De fait, les cinq délégations appellent l’exécutif européen « à tenir compte de tous ces facteurs et à engager un dialogue approfondi avec les acteurs du monde agricole tout en restant ouvertes à la possibilité de reconsidérer l’accord avec le Mercosur ». Par ailleurs, elles réclament « une surveillance continue des échanges agricoles avec les pays du Mercosur, ainsi que des prix dans les secteurs sensibles, tout en demandant plus de clarté sur la clause de sauvegarde bilatérale ».

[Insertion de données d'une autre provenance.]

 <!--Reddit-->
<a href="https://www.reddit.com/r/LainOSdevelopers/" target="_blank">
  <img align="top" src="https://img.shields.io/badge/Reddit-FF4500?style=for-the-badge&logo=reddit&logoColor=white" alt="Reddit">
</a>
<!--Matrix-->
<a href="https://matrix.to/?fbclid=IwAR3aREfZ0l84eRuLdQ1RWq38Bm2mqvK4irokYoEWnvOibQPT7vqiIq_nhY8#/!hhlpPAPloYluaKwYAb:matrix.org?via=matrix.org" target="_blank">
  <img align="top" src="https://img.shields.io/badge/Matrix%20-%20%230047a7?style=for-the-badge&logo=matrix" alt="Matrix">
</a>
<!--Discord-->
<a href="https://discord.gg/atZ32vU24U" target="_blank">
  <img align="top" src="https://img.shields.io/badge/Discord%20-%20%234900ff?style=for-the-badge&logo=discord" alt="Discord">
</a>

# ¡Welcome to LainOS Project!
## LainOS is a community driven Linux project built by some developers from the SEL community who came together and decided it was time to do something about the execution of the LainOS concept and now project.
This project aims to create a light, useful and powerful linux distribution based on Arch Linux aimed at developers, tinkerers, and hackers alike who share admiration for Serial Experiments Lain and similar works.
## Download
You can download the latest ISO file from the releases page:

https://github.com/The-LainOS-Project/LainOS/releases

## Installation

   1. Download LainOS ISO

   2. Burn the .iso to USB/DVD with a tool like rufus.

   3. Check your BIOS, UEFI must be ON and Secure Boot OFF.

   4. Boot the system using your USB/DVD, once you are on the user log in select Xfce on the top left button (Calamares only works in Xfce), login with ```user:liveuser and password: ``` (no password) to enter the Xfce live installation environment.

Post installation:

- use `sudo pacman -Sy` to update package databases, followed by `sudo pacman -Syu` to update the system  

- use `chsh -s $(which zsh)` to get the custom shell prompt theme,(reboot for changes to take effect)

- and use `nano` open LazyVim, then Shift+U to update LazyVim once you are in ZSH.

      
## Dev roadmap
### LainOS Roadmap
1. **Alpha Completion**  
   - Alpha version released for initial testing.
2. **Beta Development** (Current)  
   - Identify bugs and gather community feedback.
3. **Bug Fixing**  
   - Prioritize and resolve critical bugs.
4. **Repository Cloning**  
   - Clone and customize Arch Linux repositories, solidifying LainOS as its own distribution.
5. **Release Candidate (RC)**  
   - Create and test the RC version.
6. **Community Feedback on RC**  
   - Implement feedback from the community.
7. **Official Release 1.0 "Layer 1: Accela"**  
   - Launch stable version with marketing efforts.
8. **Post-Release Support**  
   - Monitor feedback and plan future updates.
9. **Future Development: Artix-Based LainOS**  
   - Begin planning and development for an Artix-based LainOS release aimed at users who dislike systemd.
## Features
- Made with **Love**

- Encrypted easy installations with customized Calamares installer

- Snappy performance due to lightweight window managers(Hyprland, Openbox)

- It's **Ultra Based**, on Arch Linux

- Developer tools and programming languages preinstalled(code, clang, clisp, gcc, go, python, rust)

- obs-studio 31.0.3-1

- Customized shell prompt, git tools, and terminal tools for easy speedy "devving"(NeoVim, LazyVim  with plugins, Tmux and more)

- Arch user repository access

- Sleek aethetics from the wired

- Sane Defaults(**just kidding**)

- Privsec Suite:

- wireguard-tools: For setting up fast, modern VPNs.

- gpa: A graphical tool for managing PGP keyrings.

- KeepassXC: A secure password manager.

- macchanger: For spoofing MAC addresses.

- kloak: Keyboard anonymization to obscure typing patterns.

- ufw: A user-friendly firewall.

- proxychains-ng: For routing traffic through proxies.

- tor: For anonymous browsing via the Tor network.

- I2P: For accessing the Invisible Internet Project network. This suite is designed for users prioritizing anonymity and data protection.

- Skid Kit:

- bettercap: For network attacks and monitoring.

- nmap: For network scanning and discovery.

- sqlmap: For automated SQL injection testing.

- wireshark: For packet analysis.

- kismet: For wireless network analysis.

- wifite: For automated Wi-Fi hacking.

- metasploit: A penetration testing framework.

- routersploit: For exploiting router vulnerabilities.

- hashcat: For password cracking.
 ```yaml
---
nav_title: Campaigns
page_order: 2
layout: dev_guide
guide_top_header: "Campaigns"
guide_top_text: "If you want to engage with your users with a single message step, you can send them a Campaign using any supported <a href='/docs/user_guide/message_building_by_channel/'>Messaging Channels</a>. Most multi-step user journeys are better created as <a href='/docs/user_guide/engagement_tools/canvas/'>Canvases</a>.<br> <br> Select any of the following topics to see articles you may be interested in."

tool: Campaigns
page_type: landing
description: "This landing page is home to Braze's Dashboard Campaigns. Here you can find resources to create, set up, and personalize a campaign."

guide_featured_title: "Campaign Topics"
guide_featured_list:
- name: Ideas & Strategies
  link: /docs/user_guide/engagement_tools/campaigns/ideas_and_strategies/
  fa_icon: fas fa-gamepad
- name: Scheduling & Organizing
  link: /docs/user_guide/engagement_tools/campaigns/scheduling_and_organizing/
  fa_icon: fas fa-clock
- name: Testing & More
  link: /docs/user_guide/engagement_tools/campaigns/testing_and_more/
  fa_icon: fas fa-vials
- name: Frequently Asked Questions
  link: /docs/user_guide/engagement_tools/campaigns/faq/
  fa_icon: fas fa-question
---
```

Respect des normes européennes

Les cinq délégations souhaitent également la mise en place de « contrôles vétérinaires, phytosanitaires et de sécurité alimentaire plus stricts afin d’assurer la conformité avec les normes élevées de l’UE » et qu’une plus grande attention soit portée sur « la déforestation et les changements illégaux d’utilisation des terres ». Sur ce point, la Commission européenne a précisé que l’UE « s’engage activement avec les autorités du Mercosur concernant la protection de la forêt amazonienne et la fin de la déforestation illégale », tout en indiquant que « les engagements des pays du Mercosur dans le cadre de l’accord de Paris ont été intégrés dans l’accord ».

Les délégations appellent aussi Bruxelles à plus de précision concernant le paquet de soutien à l’agriculture d’un milliard d’euros proposé pour faire face aux perturbations du marché, notamment sur « le financement, la répartition entre les États membres, les secteurs agricoles éligibles ou les mesures ». Enfin, elles insistent pour que le principe d’unanimité qui prévaut au Conseil ne soit pas remis en cause étant donné les implications potentielles de l’accord avec le Mercosur.

Face à ces craintes, le commissaire à l’Agriculture, Janusz Wojciechowski, a réitéré l’engagement de l’UE à soutenir tous les agriculteurs, « dans les limites des disponibilités budgétaires ». Avant de préciser que « l’accord avec le bloc des pays du Mercosur n’offre pas uniquement des contingents tarifaires pour les produits les plus sensibles mais aussi des opportunités intéressantes pour les produits agricoles de l’UE ». Il a également indiqué que la Commission publiera bientôt une étude révisée sur l’effet cumulé de tous les accords commerciaux. Cela permettra notamment d’évaluer au cas par cas ce qui constitue une perturbation grave du marché.